All real life gambling games are designed to always be in favour of the house, making players the sucker.

However, with computer games, you've got the chance to hack it and put the odds in your favour. I'd so love doing that.


----------



## Black Panther (May 20, 2013)

Nvm I figured out blackjack, it's easy (we just don't call it blackjack in my language so I didn't recognise the game immediately)


----------



## AsRock (May 20, 2013)

Black Panther said:


> Nvm I figured out blackjack, it's easy (we just don't call it blackjack in my language so I didn't recognise the game immediately)



Yeah, it's 21 in the UK.


----------



## Black Panther (May 20, 2013)

And to think about it... I've owned NV since the day of release and never gambled! I lost so much money...


----------



## Frick (May 20, 2013)

Wait you have to gamble? I'm pretty sure I finished it without gambling, because that always seemed pointless to me. It was a while ago though so I might just have forgotten about it.


----------



## Black Panther (May 20, 2013)

Frick said:


> Wait you have to gamble? I'm pretty sure I finished it without gambling, because that always seemed pointless to me. It was a while ago though so I might just have forgotten about it.

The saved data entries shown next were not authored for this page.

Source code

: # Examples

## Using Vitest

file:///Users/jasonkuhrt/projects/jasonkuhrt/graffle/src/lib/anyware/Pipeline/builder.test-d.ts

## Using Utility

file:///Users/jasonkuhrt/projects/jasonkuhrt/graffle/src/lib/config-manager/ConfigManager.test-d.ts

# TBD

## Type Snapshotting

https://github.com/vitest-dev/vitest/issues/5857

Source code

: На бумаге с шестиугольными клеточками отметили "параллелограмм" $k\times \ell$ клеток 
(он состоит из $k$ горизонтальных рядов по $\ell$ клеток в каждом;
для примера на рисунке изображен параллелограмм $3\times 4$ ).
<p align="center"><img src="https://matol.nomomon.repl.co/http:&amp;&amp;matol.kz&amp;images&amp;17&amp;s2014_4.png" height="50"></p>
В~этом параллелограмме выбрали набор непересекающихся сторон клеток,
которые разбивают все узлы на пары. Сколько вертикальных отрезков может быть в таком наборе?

I had finished it without gambling on my first playthrough.

But only now do I know what I've missed... I just went to The Tops and won 2000 caps with blackjack. I wish I tried gambling earlier on when I was hard on caps... (now I've got 37 gold ingots worth 8,000+ caps each in a safe waiting to be sold).

I was determined to gamble this time because if you break the Sierra madre casino you get a complimentary ticket from the casino every 3 days. 



Spoiler



this can be exchanged in the BoS vending machine for 1000 sierra madre chips, with which you can buy 40 stimpacks, radaway etc


----------



## FordGT90Concept (May 20, 2013)

Yeah, I always end up with ridiculous amounts of caps and a large cache of very expensive guns/ammo.  I'm a hoarder though so that's to be expected. XD

I think I usually get up to 200-400k caps by the time I get bored of the game.


----------



## Frick (May 20, 2013)

Black Panther said:


> I had finished it without gambling on my first playthrough.
> 
> But only now do I know what I've missed... I just went to The Tops and won 2000 caps with blackjack. I wish I tried gambling earlier on when I was hard on caps... (now I've got 37 gold ingots worth 8,000+ caps each in a safe waiting to be sold).
> 
> ...



Ah that would explain it. I probably had so much money at that point there was no point in getting more.



FordGT90Concept said:


> Yeah, I always end up with ridiculous amounts of caps and a large cache of very expensive guns/ammo.  I'm a hoarder though so that's to be expected. XD
> 
> I think I usually get up to 200-400k caps by the time I get board of the game.



That is what I don't like about the game: It gets too easy. When you reach your 40's you're basicly a demigod, and you have all the money in the world. There's not even any point in selling anything anymore, because no merchant had the money for it. I just ended up stashing everything somewhere (because heavens know I'm not GIVING it away ). All the skills are maxed out too.


----------



## Black Panther (May 20, 2013)

Frick said:


> That is what I don't like about the game: It gets too easy.



Have you ever tried playing it hardcore mode?



			
				Fallout.wikia.com said:
			
		

> In this mode, stimpaks and other healing items heal over time instead of all at once, RadAway removes radiation over time in a similar manner, ammunition has weight, and the Courier must stay hydrated, eat periodically, and have a regular sleep cycle. Limbs can only be restored by a doctor's bag, hydra, weapon binding ritual, healing poultice, Auto-Doc or by visiting an actual doctor. Sleeping does not heal health points or crippled limbs, unless it is in an owned bed. In addition, recruited companions can die permanently.



(I haven't yet...)


----------



## Frick (May 20, 2013)

Yes. Still too easy when you get to the 40's. I really wish Skyrim had a proper hardcore mode, New Vegas is sooooo much better with it. Seriously. It was sort of good on normal, then I restarted and turned on hardcore mode and it soared.


----------